Jorjin Technologies chairman Tom Liang frames AR glasses as a transformative milestone for the display industry, calling them a revolution that integrates several core technologies. According to Liang, the new generation of devices brings together near-eye displays, microLED, and waveguides, establishing a technology stack that underpins the next phase of wearable visual computing. He emphasizes that this momentum is being powered by advances in both chips and display components, which are converging to enable more capable and compact systems.
Liang’s view places near-eye displays, microLED, and waveguides at the center of AR glasses design, identifying them as the key technologies required to deliver the category’s promise. While each component plays a distinct role, their combination defines how images are generated, guided, and presented close to the eye in lightweight form factors. This integration signals a clear direction for display system engineering that is tightly linked to progress in semiconductor performance and power efficiency.

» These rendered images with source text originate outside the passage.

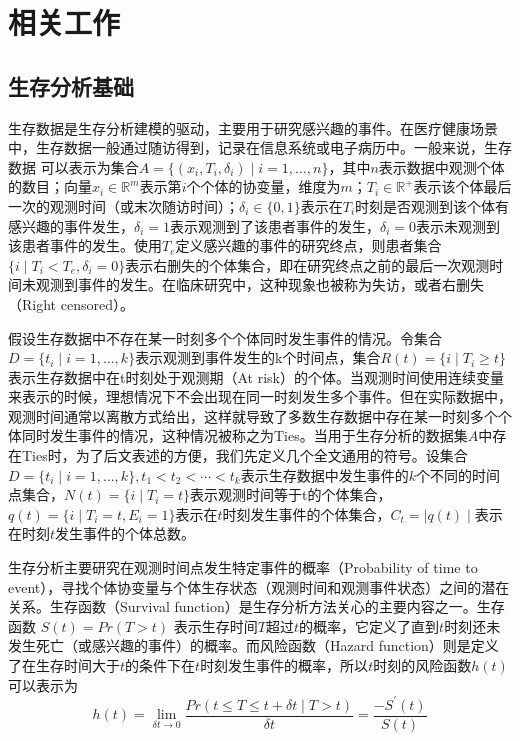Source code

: \chapter{相关工作}

\section{生存分析基础}
生存数据是生存分析建模的驱动，主要用于研究感兴趣的事件。在医疗健康场景中，生存数据一般通过随访得到，记录在信息系统或电子病历中。一般来说，生存数据 可以表示为集合$A=\{(x_i,T_i,\delta_i ) \mid i=1,\dots,n\}$，其中$n$表示数据中观测个体的数目；向量$x_i\in \mathbb{R}^m$表示第$i$个个体的协变量，维度为$m$；$T_i\in \mathbb{R}^+$表示该个体最后一次的观测时间（或末次随访时间）；$\delta_i\in \{0,1\}$表示在$T_i$时刻是否观测到该个体有感兴趣的事件发生，$\delta_i=1$表示观测到了该患者事件的发生，$\delta_i=0$表示未观测到该患者事件的发生。使用$T_e$定义感兴趣的事件的研究终点，则患者集合$\{i \mid T_i<T_e,\delta_i=0\}$表示右删失的个体集合，即在研究终点之前的最后一次观测时间未观测到事件的发生。在临床研究中，这种现象也被称为失访，或者右删失（Right censored）。

假设生存数据中不存在某一时刻多个个体同时发生事件的情况。令集合$D=\{t_i \mid i=1,\dots,k\}$表示观测到事件发生的k个时间点，集合$R(t)=\{i \mid T_i\ge t\}$表示生存数据中在t时刻处于观测期（At risk）的个体。当观测时间使用连续变量来表示的时候，理想情况下不会出现在同一时刻发生多个事件。但在实际数据中，观测时间通常以离散方式给出，这样就导致了多数生存数据中存在某一时刻多个个体同时发生事件的情况，这种情况被称之为Ties。当用于生存分析的数据集$A$中存在Ties时，为了后文表述的方便，我们先定义几个全文通用的符号。设集合$D=\{t_i \mid i=1,\dots,k\},t_1<t_2<\cdots<t_k$表示生存数据中发生事件的$k$个不同的时间点集合，$N(t)=\{i \mid T_i=t\}$表示观测时间等于t的个体集合，$q(t)=\{i \mid T_i=t,E_i=1\}$表示在$t$时刻发生事件的个体集合，$C_t=\mid q(t) \mid$表示在时刻$t$发生事件的个体总数。

生存分析主要研究在观测时间点发生特定事件的概率（Probability of time to event），寻找个体协变量与个体生存状态（观测时间和观测事件状态）之间的潜在关系。生存函数（Survival function）是生存分析方法关心的主要内容之一。生存函数 $S(t)=Pr(T>t)$ 表示生存时间$T$超过$t$的概率，它定义了直到$t$时刻还未发生死亡（或感兴趣的事件）的概率。而风险函数（Hazard function）则是定义了在生存时间大于$t$的条件下在$t$时刻发生事件的概率，所以$t$时刻的风险函数$h(t)$可以表示为
\begin{equation}
h(t)=\lim_{\delta t \rightarrow 0} \frac{Pr(t \le T\le t + \delta t \mid T>t)}{\delta t}
    =\frac{-S^{'}(t)}{S(t)} \label{F1}
\end{equation}

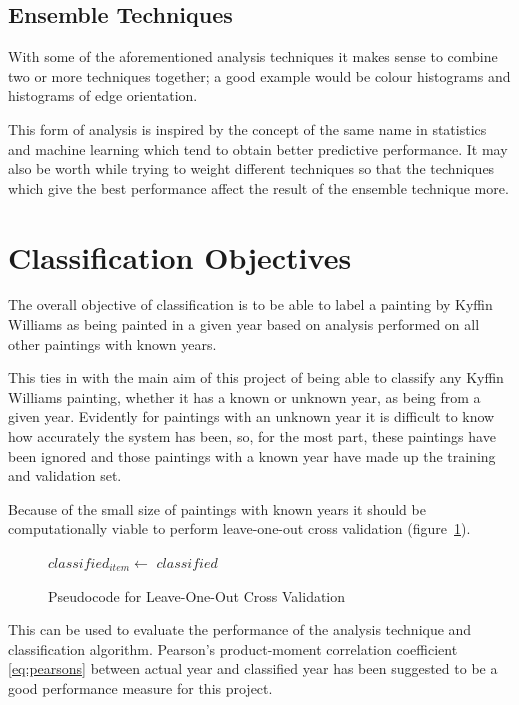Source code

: \subsection{Ensemble Techniques}
With some of the aforementioned analysis techniques it makes sense to combine two or more 
techniques together; a good example would be colour histograms and histograms of edge orientation.

This form of analysis is inspired by the concept of the same name in statistics and machine 
learning which tend to obtain better predictive performance. It may also be worth while trying to
weight different techniques so that the techniques which give the best performance affect the 
result of the ensemble technique more.


\section{Classification Objectives}
The overall objective of classification is to be able to label a painting by Kyffin Williams as 
being painted in a given year based on analysis performed on all other paintings with known years.

This ties in with the main aim of this project of being able to classify any Kyffin Williams
painting, whether it has a known or unknown year, as being from a given year. Evidently for 
paintings with an unknown year it is difficult to know how accurately the system has been, so, for
the most part, these paintings have been ignored and those paintings with a known year have made
up the training and validation set.

Because of the small size of paintings with known years it should be computationally viable to 
perform leave-one-out cross validation (figure~\ref{fig:loocv}).

\begin{figure}[h]
\begin{algorithmic}
 
    \State $classified_{item} \gets$  
  \EndFor
  \Statex
  \Return $classified$
\EndFunction
\end{algorithmic}
\caption{Pseudocode for Leave-One-Out Cross Validation}\label{fig:loocv}
\end{figure}

This can be used to evaluate the performance of the analysis technique and classification 
algorithm. Pearson's product-moment correlation coefficient \eqref{eq:pearsons} between actual year
and classified year has been suggested to be a good performance measure for this project.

Crucially, Liang argues that Artificial Intelligence and AR are now developing in a symbiotic relationship. As he describes it, the trajectory of AR hardware is intertwined with the evolution of compute, with chip-level breakthroughs and display innovations reinforcing one another. The result, he suggests, is a feedback loop in which better processing unlocks richer experiences for AR glasses, and the demands of those experiences, in turn, push further improvements in silicon and optics. In this framing, AR glasses become a focal point where display technologies and semiconductor advances align, and where Artificial Intelligence increasingly shapes how users interact with information in real time.